Your answer must be the data repeated exactly, with no pictures in it.

■ ■ ■ ■ ■ ■ ■

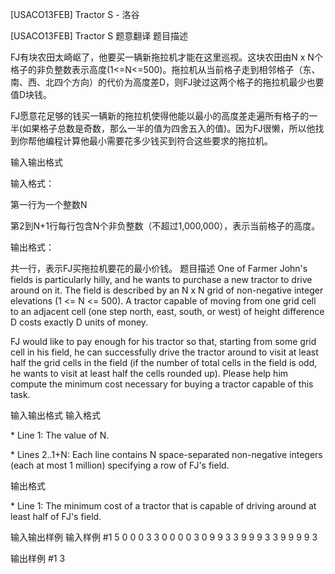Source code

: 



[USACO13FEB] Tractor S - 洛谷














[USACO13FEB] Tractor S
题意翻译
题目描述

FJ有块农田太崎岖了，他要买一辆新拖拉机才能在这里巡视。这块农田由N x N个格子的非负整数表示高度(1<=N<=500)。拖拉机从当前格子走到相邻格子（东、南、西、北四个方向）的代价为高度差D，则FJ驶过这两个格子的拖拉机最少也要值D块钱。

FJ愿意花足够的钱买一辆新的拖拉机使得他能以最小的高度差走遍所有格子的一半(如果格子总数是奇数，那么一半的值为四舍五入的值)。因为FJ很懒，所以他找到你帮他编程计算他最小需要花多少钱买到符合这些要求的拖拉机。

输入输出格式

输入格式：

第一行为一个整数N

第2到N+1行每行包含N个非负整数（不超过1,000,000），表示当前格子的高度。

输出格式：

共一行，表示FJ买拖拉机要花的最小价钱。
题目描述
One of Farmer John's fields is particularly hilly, and he wants to purchase a new tractor to drive around on it.  The field is described by an N x N grid of non-negative integer elevations (1 <= N <= 500).  A tractor capable of moving from one grid cell to an adjacent cell (one step north, east, south, or west) of height difference D costs exactly D units of money.

FJ would like to pay enough for his tractor so that, starting from some grid cell in his field, he can successfully drive the tractor around to visit at least half the grid cells in the field (if the number of total cells in the field is odd, he wants to visit at least half the cells rounded up).  Please help him compute the minimum cost necessary for buying a tractor capable of this task.

输入输出格式
输入格式

\* Line 1: The value of N.

\* Lines 2..1+N: Each line contains N space-separated non-negative integers (each at most 1 million) specifying a row of FJ's field.





输出格式

\* Line 1: The minimum cost of a tractor that is capable of driving around at least half of FJ's field.



输入输出样例
输入样例 #1
5 
0 0 0 3 3 
0 0 0 0 3 
0 9 9 3 3 
9 9 9 3 3 
9 9 9 9 3 

输出样例 #1
3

■ ■ ■ ■ ■ ■ ■

Solved exercise |
Source code

: 



[USACO13FEB] Tractor S - 洛谷














[USACO13FEB] Tractor S
题意翻译
题目描述

FJ有块农田太崎岖了，他要买一辆新拖拉机才能在这里巡视。这块农田由N x N个格子的非负整数表示高度(1<=N<=500)。拖拉机从当前格子走到相邻格子（东、南、西、北四个方向）的代价为高度差D，则FJ驶过这两个格子的拖拉机最少也要值D块钱。

FJ愿意花足够的钱买一辆新的拖拉机使得他能以最小的高度差走遍所有格子的一半(如果格子总数是奇数，那么一半的值为四舍五入的值)。因为FJ很懒，所以他找到你帮他编程计算他最小需要花多少钱买到符合这些要求的拖拉机。

输入输出格式

输入格式：

第一行为一个整数N

第2到N+1行每行包含N个非负整数（不超过1,000,000），表示当前格子的高度。

输出格式：

共一行，表示FJ买拖拉机要花的最小价钱。
题目描述
One of Farmer John's fields is particularly hilly, and he wants to purchase a new tractor to drive around on it.  The field is described by an N x N grid of non-negative integer elevations (1 <= N <= 500).  A tractor capable of moving from one grid cell to an adjacent cell (one step north, east, south, or west) of height difference D costs exactly D units of money.

FJ would like to pay enough for his tractor so that, starting from some grid cell in his field, he can successfully drive the tractor around to visit at least half the grid cells in the field (if the number of total cells in the field is odd, he wants to visit at least half the cells rounded up).  Please help him compute the minimum cost necessary for buying a tractor capable of this task.

输入输出格式
输入格式

\* Line 1: The value of N.

\* Lines 2..1+N: Each line contains N space-separated non-negative integers (each at most 1 million) specifying a row of FJ's field.





输出格式

\* Line 1: The minimum cost of a tractor that is capable of driving around at least half of FJ's field.



输入输出样例
输入样例 #1
5 
0 0 0 3 3 
0 0 0 0 3 
0 9 9 3 3 
9 9 9 3 3 
9 9 9 9 3 

输出样例 #1
3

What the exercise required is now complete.